Issuer not getting validated.

Hi,

I was under the impression that part of the saml response validation included issuer validation.

Our application acts as a service provider and we’ll have many identity providers. I’ve implemented a configurationresolver to load up the different configurations per idp.

I initiate a service provider authenticate request and I get a response from the IdP however the PartnerIdentitiyProviderConfiguration name does not match the name I’m getting in the response yet the request goes through successfully.

Is there a need to even store the issuer on my end? Is this the correct behavior? If not what am I doing wrong?

Thanks

Edit:
I had seen this thread which led me to believe the issuer is supposed to match
https://www.componentspace.com/Forums/1400/The-SAML-message-issuer-does-not-match-the-expected-issuer

The issuer should match a known identity provider. The validation of the issuer field is performed by the ISamlConfigurationResolver implementation.

ISamlConfigurationResolver.GetPartnerIdentityProviderConfigurationAsync is called with the partnerName argument set to the issuer field value. This method should return the PartnerIdentityProviderConfiguration if it exists. If it doesn’t exist, it should throw an exception.

Therefore, if you don’t recognize the partnerName (ie issuer) your ISamlConfigurationResolver.GetPartnerIdentityProviderConfigurationAsync implementation should throw an exception.


Ok,

So it’s up to me to throw the exception if the partner name doesn’t match what comes back from the configuration.

I retrieve the configurations by the ID that gets passed into the route to my assertion consumer service.
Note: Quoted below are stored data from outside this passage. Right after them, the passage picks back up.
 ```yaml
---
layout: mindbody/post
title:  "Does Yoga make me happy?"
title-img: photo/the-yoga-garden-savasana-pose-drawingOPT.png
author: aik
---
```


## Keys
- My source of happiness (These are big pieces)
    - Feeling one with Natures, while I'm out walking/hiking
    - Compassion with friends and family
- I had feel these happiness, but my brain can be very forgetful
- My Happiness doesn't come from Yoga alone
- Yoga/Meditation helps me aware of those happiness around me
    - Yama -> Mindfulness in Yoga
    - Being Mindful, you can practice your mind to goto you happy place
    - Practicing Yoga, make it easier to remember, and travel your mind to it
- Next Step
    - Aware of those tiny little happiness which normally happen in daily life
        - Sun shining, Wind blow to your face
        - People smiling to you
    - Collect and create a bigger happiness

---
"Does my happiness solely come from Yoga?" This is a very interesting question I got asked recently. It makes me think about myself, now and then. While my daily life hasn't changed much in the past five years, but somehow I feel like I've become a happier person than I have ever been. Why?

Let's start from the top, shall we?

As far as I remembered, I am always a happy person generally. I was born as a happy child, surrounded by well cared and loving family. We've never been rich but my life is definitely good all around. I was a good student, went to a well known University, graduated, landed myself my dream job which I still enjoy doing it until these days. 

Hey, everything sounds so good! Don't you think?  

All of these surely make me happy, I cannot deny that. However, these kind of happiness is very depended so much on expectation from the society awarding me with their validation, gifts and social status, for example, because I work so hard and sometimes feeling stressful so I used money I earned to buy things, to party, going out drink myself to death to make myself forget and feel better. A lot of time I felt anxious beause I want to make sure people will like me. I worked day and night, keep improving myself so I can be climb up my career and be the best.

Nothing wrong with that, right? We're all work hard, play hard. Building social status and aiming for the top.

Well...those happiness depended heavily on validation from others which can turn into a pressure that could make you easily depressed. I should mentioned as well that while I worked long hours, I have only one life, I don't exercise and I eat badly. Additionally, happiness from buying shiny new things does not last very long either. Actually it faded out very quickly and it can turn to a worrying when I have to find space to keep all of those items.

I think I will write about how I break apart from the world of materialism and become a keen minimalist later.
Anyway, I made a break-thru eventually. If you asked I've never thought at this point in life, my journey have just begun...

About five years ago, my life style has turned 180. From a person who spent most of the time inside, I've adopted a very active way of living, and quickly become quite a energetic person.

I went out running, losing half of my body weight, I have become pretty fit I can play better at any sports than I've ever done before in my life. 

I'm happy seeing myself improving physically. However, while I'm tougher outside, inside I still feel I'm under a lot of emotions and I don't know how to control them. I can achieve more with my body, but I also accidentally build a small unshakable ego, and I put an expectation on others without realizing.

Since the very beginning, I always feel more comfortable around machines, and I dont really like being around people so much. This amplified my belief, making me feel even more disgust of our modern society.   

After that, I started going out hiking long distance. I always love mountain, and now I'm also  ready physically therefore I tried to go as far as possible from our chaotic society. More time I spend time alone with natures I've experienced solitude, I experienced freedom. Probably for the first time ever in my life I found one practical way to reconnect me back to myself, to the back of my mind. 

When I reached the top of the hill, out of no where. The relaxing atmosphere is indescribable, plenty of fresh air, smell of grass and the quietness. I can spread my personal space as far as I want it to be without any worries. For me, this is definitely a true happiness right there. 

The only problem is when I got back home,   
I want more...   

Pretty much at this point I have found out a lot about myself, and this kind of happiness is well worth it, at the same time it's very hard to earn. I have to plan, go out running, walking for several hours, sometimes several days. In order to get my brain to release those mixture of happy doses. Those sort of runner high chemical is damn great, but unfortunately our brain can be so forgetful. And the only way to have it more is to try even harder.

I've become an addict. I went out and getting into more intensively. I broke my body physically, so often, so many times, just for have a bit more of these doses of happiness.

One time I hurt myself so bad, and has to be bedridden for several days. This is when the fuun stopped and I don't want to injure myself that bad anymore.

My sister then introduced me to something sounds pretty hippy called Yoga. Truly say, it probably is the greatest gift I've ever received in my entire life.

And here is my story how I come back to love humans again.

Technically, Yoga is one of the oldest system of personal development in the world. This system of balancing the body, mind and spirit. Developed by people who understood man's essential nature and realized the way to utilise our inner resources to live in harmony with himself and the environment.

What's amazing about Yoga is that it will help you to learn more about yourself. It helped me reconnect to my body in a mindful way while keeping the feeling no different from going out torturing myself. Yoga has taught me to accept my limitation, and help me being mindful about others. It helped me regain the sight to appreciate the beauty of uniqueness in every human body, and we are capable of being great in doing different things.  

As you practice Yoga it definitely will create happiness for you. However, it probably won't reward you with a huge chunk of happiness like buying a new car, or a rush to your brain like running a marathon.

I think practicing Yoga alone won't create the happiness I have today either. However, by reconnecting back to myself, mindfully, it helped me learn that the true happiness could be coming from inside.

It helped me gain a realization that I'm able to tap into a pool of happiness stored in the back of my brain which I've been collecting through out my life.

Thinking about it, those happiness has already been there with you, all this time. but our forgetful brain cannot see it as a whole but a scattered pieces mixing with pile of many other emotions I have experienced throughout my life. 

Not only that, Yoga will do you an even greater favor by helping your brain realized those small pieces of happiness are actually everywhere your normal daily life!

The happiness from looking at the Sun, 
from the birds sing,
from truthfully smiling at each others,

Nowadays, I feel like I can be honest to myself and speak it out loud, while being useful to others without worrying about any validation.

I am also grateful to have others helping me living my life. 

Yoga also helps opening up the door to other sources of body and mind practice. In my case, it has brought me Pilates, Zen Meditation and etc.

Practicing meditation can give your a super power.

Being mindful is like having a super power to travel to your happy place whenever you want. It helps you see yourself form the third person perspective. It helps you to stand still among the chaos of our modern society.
this is what I do in the controller
await _samlServiceProvider.SetConfigurationIDAsync(configurationId);
var ssoResult = await _samlServiceProvider.ReceiveSsoAsync();

When SetConfigurationIDAsync is called, it looks like the partnerName is the one coming back from the IdP.
When ReceiveSsoAsync is called, it looks like the partnerName is what I have stored in the database for that partner.

So would the implementation be that if the partnername is not null (it’s null on the SP initiated SSO), and it doesn’t match what comes back from my own configuration, then it’s ok to throw an exception? I guess I’m a little confused about why the partnerName comes back correct when the ReceiveSsoAsync is called.

Thanks!

When _samlServiceProvider.ReceiveSsoAsync() is called we need to retrieve the partner identity provider configuration so we can process the SAML response. We extract the issuer field from the SAML response and call ISamlConfigurationResolver.GetPartnerIdentityProviderConfigurationAsync passing in the configurationID, set when you called SetConfigurationIDAsync, and the issuer field as the partnerName argument.

Your implementation should use the configurationID and partnerName to lookup the corresponding configuration and return a PartnerIdentityProviderConfiguration. If the partnerName is unknown you should throw an exception.

In the default ISamlConfigurationResolver that reads the SAML configuration from the appsettings.json etc, we use the partnerName to compare with the PartnerIdentityProviderConfiguration.Name. If we find a match we return that PartnerIdentityProviderConfiguration. If there’s no match we throw an exception.

In most implementations of ISamlConfigurationResolver I would expect the partnerName argument would be used to perform a direct match on the PartnerIdentityProviderConfiguration.Name.

The ISamlConfigurationResolver is responsible for returning the correct PartnerIdentityProviderConfiguration so we can process the SAML response. We have no direct knowledge of the SAML configuration other than what’s returned by the ISamlConfigurationResolver. Specifically, we don’t know if the issuer field is valid until after calling ISamlConfigurationResolver.GetPartnerIdentityProviderConfigurationAsync.